There are error messages. It looks like the disks are broken. Are they connected by iscsi? Is there a network broken? 

Apr 25 17:48:07 carf-metrics-influx01 kernel: sd 11:1:47:0: [sdb] tag#0 Sense Key : Recovered Error [current] 
Apr 25 17:48:07 carf-metrics-influx01 kernel: sd 11:1:47:0: [sdb] tag#0 Add. Sense: Defect list not found
Apr 25 17:48:10 carf-metrics-influx01 kernel: sd 11:1:48:0: [sdf] tag#0 Sense Key : Recovered Error [current] 
Apr 25 17:48:10 carf-metrics-influx01 kernel: sd 11:1:48:0: [sdf] tag#0 Add. Sense: Defect list not found
Apr 25 17:48:12 carf-metrics-influx01 kernel: sd 0:0:5:0: [sdh] tag#0 Sense Key : Recovered Error [current] 
Apr 25 17:48:12 carf-metrics-influx01 kernel: sd 0:0:5:0: [sdh] tag#0 Add. Sense: Defect list not found
Apr 25 17:48:14 carf-metrics-influx01 kernel: sd 11:1:49:0: [sdi] tag#0 Sense Key : Recovered Error [current] 
Apr 25 17:48:14 carf-metrics-influx01 kernel: sd 11:1:49:0: [sdi] tag#0 Add. Sense: Defect list not found
Apr 25 17:48:16 carf-metrics-influx01 kernel: sd 0:0:6:0: [sdj] tag#0 Sense Key : Recovered Error [current] 
Apr 25 17:48:16 carf-metrics-influx01 kernel: sd 0:0:6:0: [sdj] tag#0 Add. Sense: Defect list not found
Apr 25 17:48:18 carf-metrics-influx01 kernel: sd 0:0:7:0: [sdk] tag#0 Sense Key : Recovered Error [current] 
Apr 25 17:48:18 carf-metrics-influx01 kernel: sd 0:0:7:0: [sdk] tag#0 Add. Sense: Defect list not found
Apr 25 17:48:20 carf-metrics-influx01 kernel: sd 11:1:50:0: [sdl] tag#0 Sense Key : Recovered Error [current] 
Apr 25 17:48:20 carf-metrics-influx01 kernel: sd 11:1:50:0: [sdl] tag#0 Add. Sense: Defect list not found
Apr 25 17:48:22 carf-metrics-influx01 kernel: sd 0:0:8:0: [sdm] tag#0 Sense Key : Recovered Error [current] 
Apr 25 17:48:22 carf-metrics-influx01 kernel: sd 0:0:8:0: [sdm] tag#0 Add. Sense: Defect list not found
Apr 25 17:48:25 carf-metrics-influx01 kernel: sd 11:1:51:0: [sdp] tag#0 Sense Key : Recovered Error [current] 

> 
> * Why does mdadm think the array is degraded even though all devices are
> present?  Is it taking too long to build?
> * If we're activating, even though degraded, shouldn't LVM kick off a PV
> scan afterwards?

Maybe it's the devices are offline. Md can't read data from underlying devices.
Anyway, the boot message which has problem is very messed.
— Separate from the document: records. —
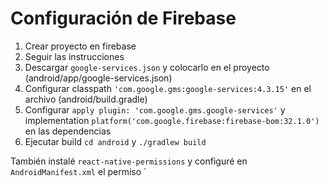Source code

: # Configuración de Firebase

1. Crear proyecto en firebase
2. Seguir las instrucciones
3. Descargar `google-services.json` y colocarlo en el proyecto (android/app/google-services.json)
4. Configurar classpath `'com.google.gms:google-services:4.3.15'` en el archivo (android/build.gradle)
5. Configurar `apply plugin: 'com.google.gms.google-services'` y implementation `platform('com.google.firebase:firebase-bom:32.1.0')` en las dependencias
6. Ejecutar build `cd android` y `./gradlew build`

También instalé `react-native-permissions` y configuré en `AndroidManifest.xml` el permiso ` <uses-permission android:name="com.google.android.c2dm.permission.RECEIVE" />
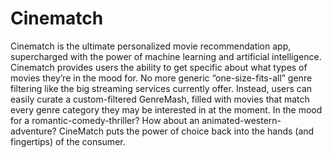 # Cinematch

Cinematch is the ultimate personalized movie recommendation app, supercharged with the power of machine learning and artificial intelligence. Cinematch provides users the ability to get specific about what types of movies they’re in the mood for. No more generic “one-size-fits-all” genre filtering like the big streaming services currently offer. Instead, users can easily curate a custom-filtered GenreMash, filled with movies that match every genre category they may be interested in at the moment. In the mood for a romantic-comedy-thriller? How about an animated-western-adventure? CineMatch puts the power of choice back into the hands (and fingertips) of the consumer.
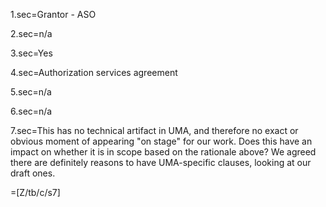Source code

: 
1.sec=Grantor - ASO

2.sec=n/a

3.sec=Yes

4.sec=Authorization services agreement

5.sec=n/a

6.sec=n/a

7.sec=This has no technical artifact in UMA, and therefore no exact or obvious moment of appearing "on stage" for our work. Does this have an impact on whether it is in scope based on the rationale above? We agreed there are definitely reasons to have UMA-specific clauses, looking at our draft ones.

=[Z/tb/c/s7]


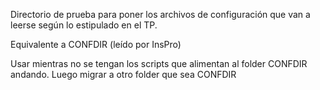 Directorio de prueba para poner los archivos de configuración que van a leerse según lo estipulado en el TP.

Equivalente a CONFDIR (leído por InsPro)

Usar mientras no se tengan los scripts que alimentan al folder CONFDIR andando. Luego migrar a otro folder que sea CONFDIR
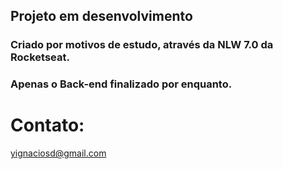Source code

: ## Projeto em desenvolvimento

### Criado por motivos de estudo, através da NLW 7.0 da Rocketseat.

### Apenas o Back-end finalizado por enquanto.

# Contato:
yignaciosd@gmail.com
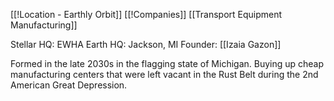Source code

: [[!Location - Earthly Orbit]]
[[!Companies]]
[[Transport Equipment Manufacturing]]

Stellar HQ: EWHA
Earth HQ: Jackson, MI
Founder: [[Izaia Gazon]]


Formed in the late 2030s in the flagging state of Michigan. Buying up cheap manufacturing centers that were left vacant in the Rust Belt during the 2nd American Great Depression. 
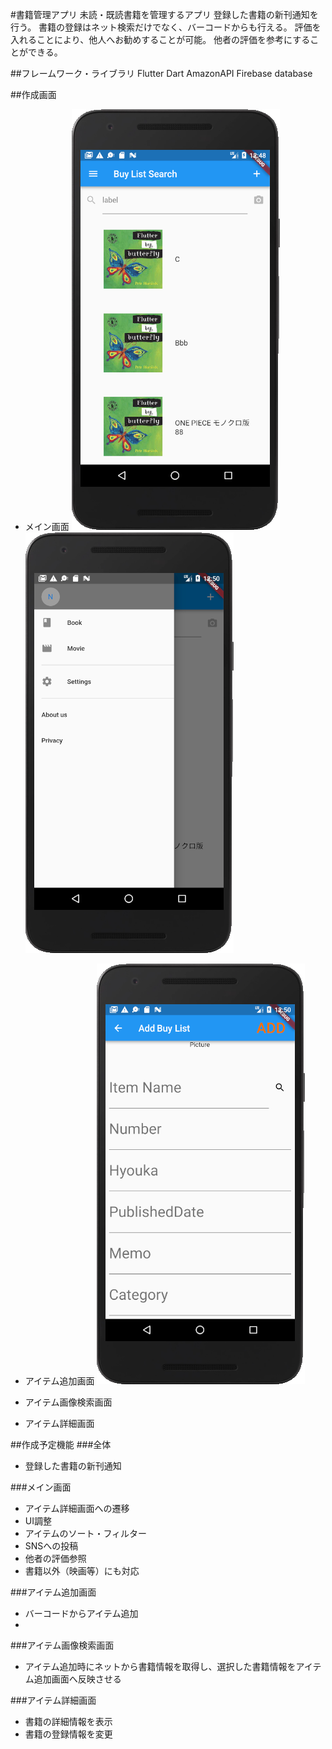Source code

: #書籍管理アプリ
未読・既読書籍を管理するアプリ
登録した書籍の新刊通知を行う。
書籍の登録はネット検索だけでなく、バーコードからも行える。
評価を入れることにより、他人へお勧めすることが可能。
他者の評価を参考にすることができる。

##フレームワーク・ライブラリ
Flutter
Dart
AmazonAPI
Firebase database

##作成画面
- メイン画面
![メイン画面](public/img/main_view.png "メイン画面")
![メイン画面 ドロワー](public/img/main_view_drawer.png "メイン画面 ドロワー")
- アイテム追加画面
![アイテム追加画面](public/img/add_view.png "アイテム追加画面")

- アイテム画像検索画面

- アイテム詳細画面

##作成予定機能
###全体
- 登録した書籍の新刊通知

###メイン画面
- アイテム詳細画面への遷移
- UI調整
- アイテムのソート・フィルター
- SNSへの投稿
- 他者の評価参照
- 書籍以外（映画等）にも対応

###アイテム追加画面
- バーコードからアイテム追加
- 
###アイテム画像検索画面
- アイテム追加時にネットから書籍情報を取得し、選択した書籍情報をアイテム追加画面へ反映させる

###アイテム詳細画面
- 書籍の詳細情報を表示
- 書籍の登録情報を変更

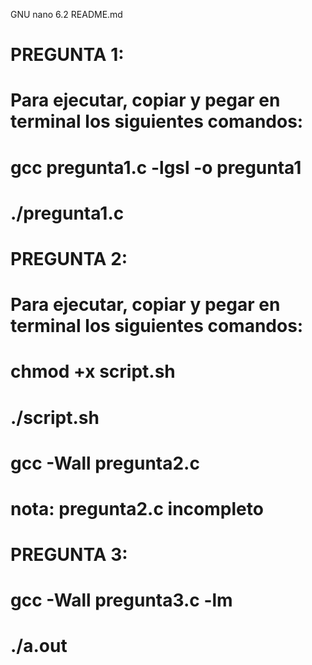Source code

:   GNU nano 6.2                                 README.md                                          
# PREGUNTA 1:
# Para ejecutar, copiar y pegar en terminal los siguientes comandos:
#               gcc pregunta1.c -lgsl -o pregunta1
#               ./pregunta1.c

# PREGUNTA 2:
# Para ejecutar, copiar y pegar en terminal los siguientes comandos:
#               chmod +x script.sh
#               ./script.sh
#               gcc -Wall pregunta2.c                
#
# nota: pregunta2.c incompleto
#
# PREGUNTA 3:
#
#               gcc -Wall pregunta3.c -lm
#               ./a.out
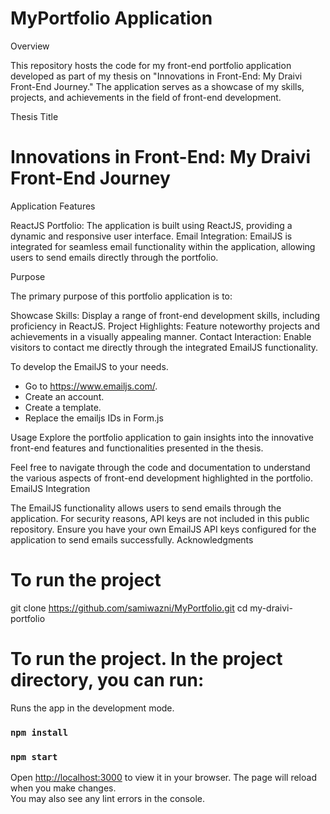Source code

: # MyPortfolio Application
Overview

This repository hosts the code for my front-end portfolio application developed as part of my thesis on "Innovations in Front-End: My Draivi Front-End Journey." The application serves as a showcase of my skills, projects, and achievements in the field of front-end development.

Thesis Title
# Innovations in Front-End: My Draivi Front-End Journey

Application Features

ReactJS Portfolio: The application is built using ReactJS, providing a dynamic and responsive user interface.
Email Integration: EmailJS is integrated for seamless email functionality within the application, allowing users to send emails directly through the portfolio.

Purpose

The primary purpose of this portfolio application is to:

Showcase Skills: Display a range of front-end development skills, including proficiency in ReactJS.
Project Highlights: Feature noteworthy projects and achievements in a visually appealing manner.
Contact Interaction: Enable visitors to contact me directly through the integrated EmailJS functionality.

To develop the EmailJS to your needs. 
- Go to https://www.emailjs.com/.
- Create an account.
- Create a template.
- Replace the emailjs IDs in Form.js


Usage
Explore the portfolio application to gain insights into the innovative front-end features and functionalities presented in the thesis.

Feel free to navigate through the code and documentation to understand the various aspects of front-end development highlighted in the portfolio.
EmailJS Integration

The EmailJS functionality allows users to send emails through the application. For security reasons, API keys are not included in this public repository. Ensure you have your own EmailJS API keys configured for the application to send emails successfully.
Acknowledgments

# To run the project 
git clone https://github.com/samiwazni/MyPortfolio.git
cd my-draivi-portfolio

# To run the project. In the project directory, you can run:
Runs the app in the development mode.
### `npm install`
### `npm start` 

Open [http://localhost:3000](http://localhost:3000) to view it in your browser.
The page will reload when you make changes.\
You may also see any lint errors in the console.
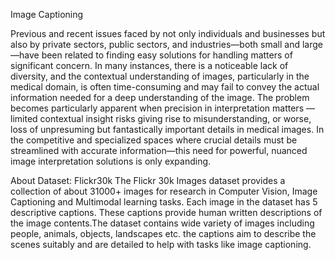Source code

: Image Captioning


Previous and recent issues faced by not only individuals and businesses but also by
private sectors, public sectors,  and industries—both small and large—have been
related to finding easy solutions for handling matters of significant concern. In many
instances, there is a noticeable lack of diversity, and the contextual understanding
of images, particularly in the medical domain, is often time-consuming and may fail
to convey the actual information needed for a deep understanding of the image.
The  problem becomes particularly apparent when precision in interpretation
matters  — limited contextual insight risks giving rise to misunderstanding, or
worse,  loss of unpresuming but fantastically important details in medical images.
In the competitive and specialized spaces where crucial details must be streamlined
with accurate information—this need for powerful, nuanced image  interpretation
solutions is only expanding.

About Dataset:
Flickr30k
The Flickr 30k Images dataset provides a
collection of about 31000+ images for
research in Computer Vision, Image
Captioning and Multimodal learning tasks.
Each image in the dataset has 5
descriptive captions. These captions
provide human written descriptions of the
image contents.The dataset contains wide
variety of images including people,
animals, objects, landscapes etc. the
captions aim to
describe the scenes suitably and are
detailed to help with tasks like image
captioning.
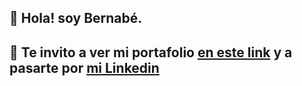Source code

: ## 👋 Hola! soy Bernabé.

## 👀 Te invito a ver mi portafolio [en este link](https://github.com/bernaberb/Portafolio-Completo) y a pasarte por [mi Linkedin](https://www.linkedin.com/in/bernaberb/)

<!---
bernaberb/bernaberb is a ✨ special ✨ repository because its `README.md` (this file) appears on your GitHub profile.
You can click the Preview link to take a look at your changes.
--->
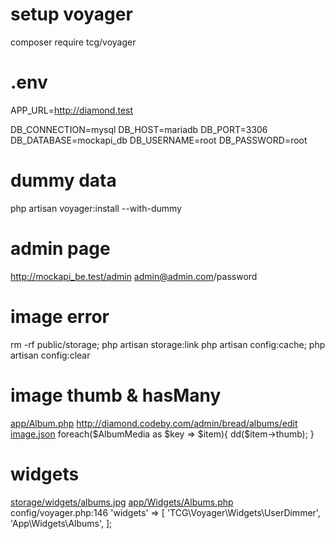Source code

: # setup voyager
composer require tcg/voyager

# .env
APP_URL=http://diamond.test

DB_CONNECTION=mysql
DB_HOST=mariadb
DB_PORT=3306
DB_DATABASE=mockapi_db
DB_USERNAME=root
DB_PASSWORD=root

# dummy data
php artisan voyager:install --with-dummy

# admin page
http://mockapi_be.test/admin
admin@admin.com/password

# image error
rm -rf public/storage; php artisan storage:link
php artisan config:cache; php artisan config:clear

# image thumb & hasMany
[app/Album.php](app/Album.php)
http://diamond.codeby.com/admin/bread/albums/edit
[image.json](image.json)
foreach($AlbumMedia as $key => $item){
    dd($item->thumb);
}

# widgets
[storage/widgets/albums.jpg](albums.jpg)
[app/Widgets/Albums.php](Albums.php)
config/voyager.php:146
'widgets' => [
    'TCG\\Voyager\\Widgets\\UserDimmer',
    'App\\Widgets\\Albums',
];

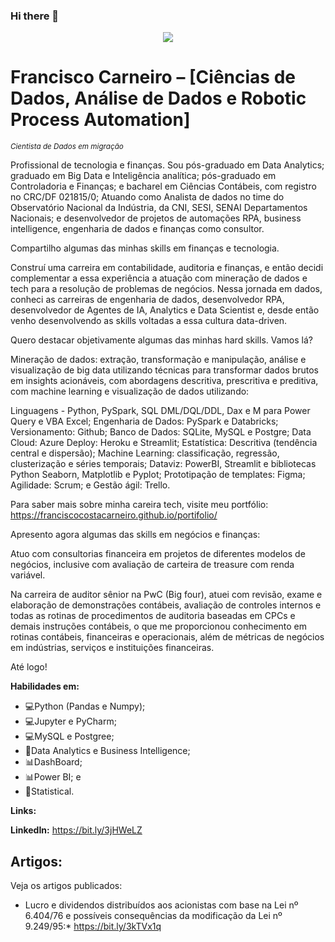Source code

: ### Hi there 👋

<!--
**franciscocarneiro/franciscocarneiro** is a ✨ _special_ ✨ repository because its `README.md` (this file) appears on your GitHub profile.
Here are some ideas to get you started:
- 🔭 I’m currently working on ...
- 🌱 I’m currently learning ...
- 👯 I’m looking to collaborate on ...
- 🤔 I’m looking for help with ...
- 💬 Ask me about ...
- 📫 How to reach me: ...
- 😄 Pronouns: ...
- ⚡ Fun fact: ...
-->
<p align="center">
  <img src="https://github.com/carlosfab/template_portfolio/raw/master/banner.png" >
</p>

# Francisco Carneiro – [Ciências de Dados, Análise de Dados e Robotic Process Automation]
<sub>*Cientista de Dados em migração*</sub>

Profissional de tecnologia e finanças. Sou pós-graduado em Data Analytics; graduado em Big Data e Inteligência analítica; pós-graduado em Controladoria e Finanças; e bacharel em Ciências Contábeis, com registro no CRC/DF 021815/0; Atuando como Analista de dados no time do Observatório Nacional da Indústria, da CNI, SESI, SENAI Departamentos Nacionais; e desenvolvedor de projetos de automações RPA, business intelligence, engenharia de dados e finanças como consultor.

Compartilho algumas das minhas skills em finanças e tecnologia.

Construí uma carreira em contabilidade, auditoria e finanças, e então decidi complementar a essa experiência a atuação com mineração de dados e tech para a resolução de problemas de negócios. Nessa jornada em dados, conheci as carreiras de engenharia de dados, desenvolvedor RPA, desenvolvedor de Agentes de IA, Analytics e Data Scientist e, desde então venho desenvolvendo as skills voltadas a essa cultura data-driven.

Quero destacar objetivamente algumas das minhas hard skills. Vamos lá?

Mineração de dados: extração, transformação e manipulação, análise e visualização de big data utilizando técnicas para transformar dados brutos em insights acionáveis, com abordagens descritiva, prescritiva e preditiva, com machine learning e visualização de dados utilizando:

Linguagens - Python, PySpark, SQL DML/DQL/DDL, Dax e M para Power Query e VBA Excel;
Engenharia de Dados: PySpark e Databricks;
Versionamento: Github; 
Banco de Dados: SQLite, MySQL e Postgre;
Data Cloud: Azure
Deploy: Heroku e Streamlit;
Estatística: Descritiva (tendência central e dispersão);
Machine Learning: classificação, regressão, clusterização e séries temporais;
Dataviz: PowerBI, Streamlit e bibliotecas Python Seaborn, Matplotlib e Pyplot;
Prototipação de templates: Figma; 
Agilidade: Scrum; e
Gestão ágil: Trello.

Para saber mais sobre minha careira tech, visite meu portfólio: https://franciscocostacarneiro.github.io/portifolio/

Apresento agora algumas das skills em negócios e finanças:

Atuo com consultorias financeira em projetos de diferentes modelos de negócios, inclusive com avaliação de carteira de treasure com renda variável.

Na carreira de auditor sênior na PwC (Big four), atuei com revisão, exame e elaboração de demonstrações contábeis, avaliação de controles internos e todas as rotinas de procedimentos de auditoria baseadas em CPCs e demais instruções contábeis, o que me proporcionou conhecimento em rotinas contábeis, financeiras e operacionais, além de métricas de negócios em indústrias, serviços e instituições financeiras.

Até logo!

**Habilidades em:** 
- 💻Python (Pandas e Numpy);
- 💻Jupyter e PyCharm;
- 💻MySQL e Postgree;
- 📁Data Analytics e Business Intelligence;
- 📊DashBoard; 
- 📊Power BI; e
- 📙Statistical.

**Links:**

**LinkedIn:** https://bit.ly/3jHWeLZ

## Artigos:
Veja os artigos publicados:

* Lucro e dividendos distribuídos aos acionistas com base na Lei nº 6.404/76 e possíveis consequências da modificação da Lei nº 9.249/95:* https://bit.ly/3kTVx1q
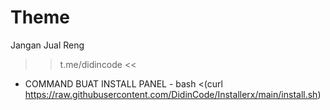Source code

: # Theme
Jangan Jual Reng
>> t.me/didincode <<

- COMMAND BUAT INSTALL PANEL -
bash <(curl https://raw.githubusercontent.com/DidinCode/Installerx/main/install.sh)
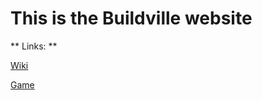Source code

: # This is the Buildville website

** Links: **

[Wiki](https://github.com/caarfken/Buildville-website/wiki)

[Game](https://scratch.mit.edu/projects/587486686/)
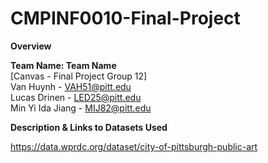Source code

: # CMPINF0010-Final-Project
__Overview__


__Team Name: Team Name__  
[Canvas - Final Project Group 12]  
Van Huynh - VAH51@pitt.edu  
Lucas Drinen - LED25@pitt.edu  
Min Yi Ida Jiang - MIJ82@pitt.edu  

__Description & Links to Datasets Used__

https://data.wprdc.org/dataset/city-of-pittsburgh-public-art
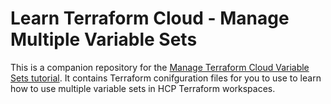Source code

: # Learn Terraform Cloud - Manage Multiple Variable Sets

This is a companion repository for the [Manage Terraform Cloud Variable Sets
tutorial](https://developer.hashicorp.com/terraform/tutorials/cloud/cloud-multiple-variable-sets). It contains Terraform
conifguration files for you to use to learn how to use multiple variable sets in HCP Terraform workspaces.
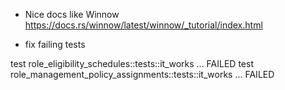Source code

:- Nice docs like Winnow https://docs.rs/winnow/latest/winnow/_tutorial/index.html


- fix failing tests

test role_eligibility_schedules::tests::it_works ... FAILED
test role_management_policy_assignments::tests::it_works ... FAILED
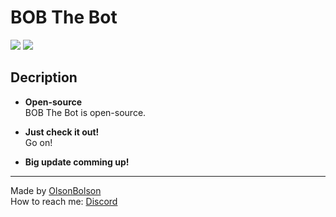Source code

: # BOB The Bot
![](https://img.shields.io/github/license/OlsonBolson-dev/BOB-The-Bot)
![](https://img.shields.io/github/last-commit/OlsonBolson-dev/BOB-The-Bot)

## Decription

- **Open-source** <br>
BOB The Bot is open-source.

- **Just check it out!** <br>
Go on!

- **Big update comming up!** <br>

***
Made by [OlsonBolson](https://github.com/OlsonBolson-dev) <br> 
How to reach me: [Discord](https://discord.com/users/444131047316389888)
There should be something error about the environment. 

Thanks
Xiao

Comment 6 James Hartsock 2017-04-29 13:08:28 UTC
They are SAS connected drives to the system via cable to the back of chassis.

While clearly see the errors, why do you think they are broken when the only issue is LVM activation on the md array's in the "bad" system?

It seems that whatever is the cause/trigger this is also what prevents the mdadm-last-resort@.timer from being canceled (and thus mdadm-last-resrort@.service) runs.  Follow this by logical volumes not being able to mount and system aborts boot asking admin to correct (which is lv activation && mount).  Is all of this the rest of the error you mentioned above?

Comment 9 Peter Rajnoha 2017-05-05 09:28:39 UTC
If you're able to reproduce, can you please follow the instructions as described in bug #1324028 comment #10 ? With this, I'll have full sequence of events as they appeared since boot - this should help me to identify why the lvm2-pvscan@major:minor service was not executed.

I can see from the sosreport that the udev db has information about the MD device where there's no SYSTEMD_WANTS="lvm2-pvscan@9:2.service" while it's still properly identified as LVM2 PV by blkid (here for md2 device with 9:2 major:minor pair). So I need to see all the previous udev events and what variables were set there to inspect this more and to check whether at least one of them had SYSTEMD_WANTS="lvm2-pvscan..." set and if not, we can inspect futher why. But I think this is exactly the cause of the problem - the SYSTEMD_WANTS="lvm2-pvscan..." was not set at all in any of the events for MD devices.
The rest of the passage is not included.